(2018年9月7日 アルツハイマー型認知症の診断から約11年7ヶ月)
*へぇ〜❗️
9月7日の夕方。
夕飯の支度の合間に私はおママの作業部屋を覗いてみました。そこには無心に机に向かうおママの背中がありました。いつものように私が、
「お手元暗くありませんか?」
と声をかけますと、おママは「大丈夫よ」と答えました。そして、机の上、おママの手元を目にして私は思わず「へぇ〜❗️」と声を上げてしまいました。
それが⬇︎の写真です。
既に「越前和紙はがき」にはグリーン系の色紙がベタッと貼り付けられていました。上下をピンキーングはさみでギザギザにしている点は、おママの遊び心でしょう。
その上に、折り目がたくさん付いて少々くたびれた水色の折り紙を細かく切ったパーツがありました。
そしておママはまさに通販カタログから切り抜いた写真を、更に分割しようとしていました。よく見ると龍の水墨画のようです。
「面白いですね。」(^。^)
「そうかしら?」(^_^*)
*水色の三角
面白いといえば、三角形の水色の折り紙を2つに折って、細長い三角をこしらえた点です。
「ねぇ、その水色の三角はどうしたの?前から折り目が付いていたの?」
まだ、作業中だから、もしかしたら覚えているかも知れないと淡い期待を持った私が甘かった…。
「そうよね〜。」
私の質問の答えにもならない事を言うのね。おそらくおママの記憶はもう消し去られていたようです。(°_°)
もしかしたら?以前、何かを折ろうとして折り目を付けた折り紙を、この日この時に再発見したのかも知れません。そして水色と白のさわやかなパーツが出来るとおママは思ったのですね。
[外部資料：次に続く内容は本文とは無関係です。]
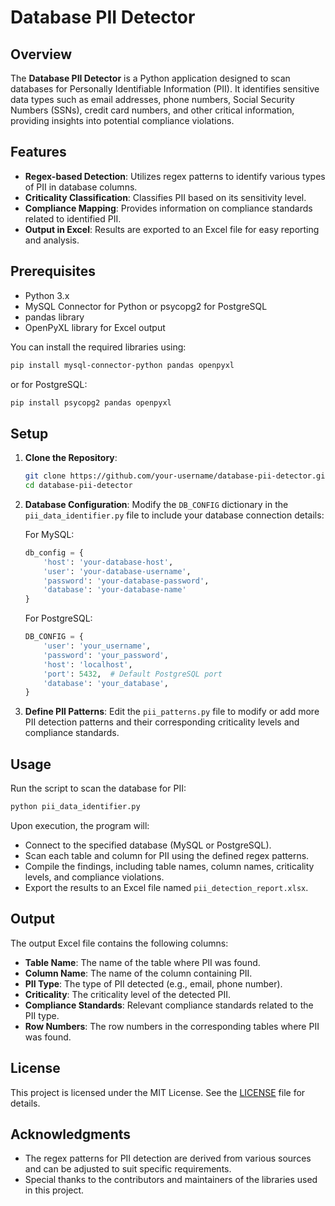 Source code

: 
# Database PII Detector

## Overview

The **Database PII Detector** is a Python application designed to scan databases for Personally Identifiable Information (PII). It identifies sensitive data types such as email addresses, phone numbers, Social Security Numbers (SSNs), credit card numbers, and other critical information, providing insights into potential compliance violations.

## Features

- **Regex-based Detection**: Utilizes regex patterns to identify various types of PII in database columns.
- **Criticality Classification**: Classifies PII based on its sensitivity level.
- **Compliance Mapping**: Provides information on compliance standards related to identified PII.
- **Output in Excel**: Results are exported to an Excel file for easy reporting and analysis.

## Prerequisites

- Python 3.x
- MySQL Connector for Python or psycopg2 for PostgreSQL
- pandas library
- OpenPyXL library for Excel output

You can install the required libraries using:

```bash
pip install mysql-connector-python pandas openpyxl
```

or for PostgreSQL:

```bash
pip install psycopg2 pandas openpyxl
```

## Setup

1. **Clone the Repository**:
   ```bash
   git clone https://github.com/your-username/database-pii-detector.git
   cd database-pii-detector
   ```

2. **Database Configuration**:
   Modify the `DB_CONFIG` dictionary in the `pii_data_identifier.py` file to include your database connection details:

   For MySQL:
   ```python
   db_config = {
       'host': 'your-database-host',
       'user': 'your-database-username',
       'password': 'your-database-password',
       'database': 'your-database-name'
   }
   ```

   For PostgreSQL:
   ```python
   DB_CONFIG = {
       'user': 'your_username',
       'password': 'your_password',
       'host': 'localhost',
       'port': 5432,  # Default PostgreSQL port
       'database': 'your_database',
   }
   ```

3. **Define PII Patterns**:
   Edit the `pii_patterns.py` file to modify or add more PII detection patterns and their corresponding criticality levels and compliance standards.

## Usage

Run the script to scan the database for PII:

```bash
python pii_data_identifier.py
```

Upon execution, the program will:
- Connect to the specified database (MySQL or PostgreSQL).
- Scan each table and column for PII using the defined regex patterns.
- Compile the findings, including table names, column names, criticality levels, and compliance violations.
- Export the results to an Excel file named `pii_detection_report.xlsx`.

## Output

The output Excel file contains the following columns:
- **Table Name**: The name of the table where PII was found.
- **Column Name**: The name of the column containing PII.
- **PII Type**: The type of PII detected (e.g., email, phone number).
- **Criticality**: The criticality level of the detected PII.
- **Compliance Standards**: Relevant compliance standards related to the PII type.
- **Row Numbers**: The row numbers in the corresponding tables where PII was found.

## License

This project is licensed under the MIT License. See the [LICENSE](LICENSE) file for details.

## Acknowledgments

- The regex patterns for PII detection are derived from various sources and can be adjusted to suit specific requirements.
- Special thanks to the contributors and maintainers of the libraries used in this project.
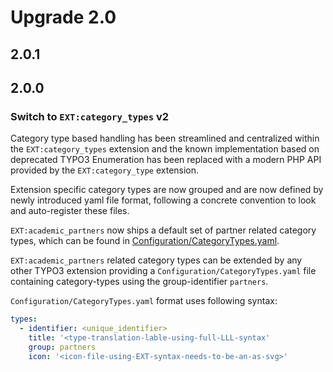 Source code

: # Upgrade 2.0

## 2.0.1

## 2.0.0

### Switch to `EXT:category_types` v2

Category type based handling has been streamlined and centralized within the `EXT:category_types` extension
and the known implementation based on deprecated TYPO3 Enumeration has been replaced with a modern PHP API
provided by the `EXT:category_type` extension.

Extension specific category types are now grouped and are now defined by newly introduced yaml file format,
following a concrete convention to look and auto-register these files.

`EXT:academic_partners` now ships a default set of partner related category types, which can be found
in [Configuration/CategoryTypes.yaml](./Configuration/CategoryTypes.yaml).

`EXT:academic_partners` related category types can be extended by any other TYPO3 extension providing a
`Configuration/CategoryTypes.yaml` file containing category-types using the group-identifier `partners`.

`Configuration/CategoryTypes.yaml` format uses following syntax:

```yaml
types:
  - identifier: <unique_identifier>
    title: '<type-translation-lable-using-full-LLL-syntax'
    group: partners
    icon: '<icon-file-using-EXT-syntax-needs-to-be-an-as-svg>'
```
⬇︎下の写真は三角パーツの内側を糊付けしているところです。
⬇︎あっという間に構成がまとまりました。完成までの所要時間は30分くらいでした。
「もう、これでいいかしら?」
「いいんじゃない?」
おママが良ければそれが良し。
「面白いから、すぐに糊付けちゃったら?」
そして、おママは黙々と完成させていました。
*逆さ龍?昇り龍?
この貼り絵は気になる点があります。
それは天地の問題です。(上下の向きの問題ですね。)
「これはどっちが上ですか?」
写真撮影の時に本人に確認すると、
「どっちでも良いのよ、あなたの良い方で…」
と言われてしまいました。私の一存で決めろと言われてもねぇ。(°_°)
制作過程の写真をみると、おママが想定していた天地の向きは、トップの写真が正しいと思います。しかし、単純に龍の絵に重点を置いて考えると⬇︎下の写真が良いのかも知れません。
認知症ではなく、見当識障害もない普通の人ならば、きっと龍が描かれている事を意識するでしょう。そうしたら、トップの写真のように龍を逆さに配置したりしないと思います。
(トップの写真の向きを上下逆にしたもの。⬆︎)
果たしておママはカタログから切り抜いたこの写真を「水墨画の龍」と認識していたのでしょうか?それは甚だ疑わしいと思います。単にシックな模様と捉えていたかも知れません。それに、おママだったら、赤い鮮やかな色彩は上方に置きそうです。
先入観なく見てくれそうなので、私の娘のアズキにどちらが良いと思うか聞いてみました。すると、即座に答えました。
「制作中と同じ向きの方が良いと思う。」
なるほどね…。実は私もそうかなと思います。
龍の姿は逆さまだけど、考えようによっては、身体をくねらせながら龍は天に向かって飛んでいるような感じもします。昇り龍なのかも知れません。
おママの貼り絵を見て下さり、ありがとうございます。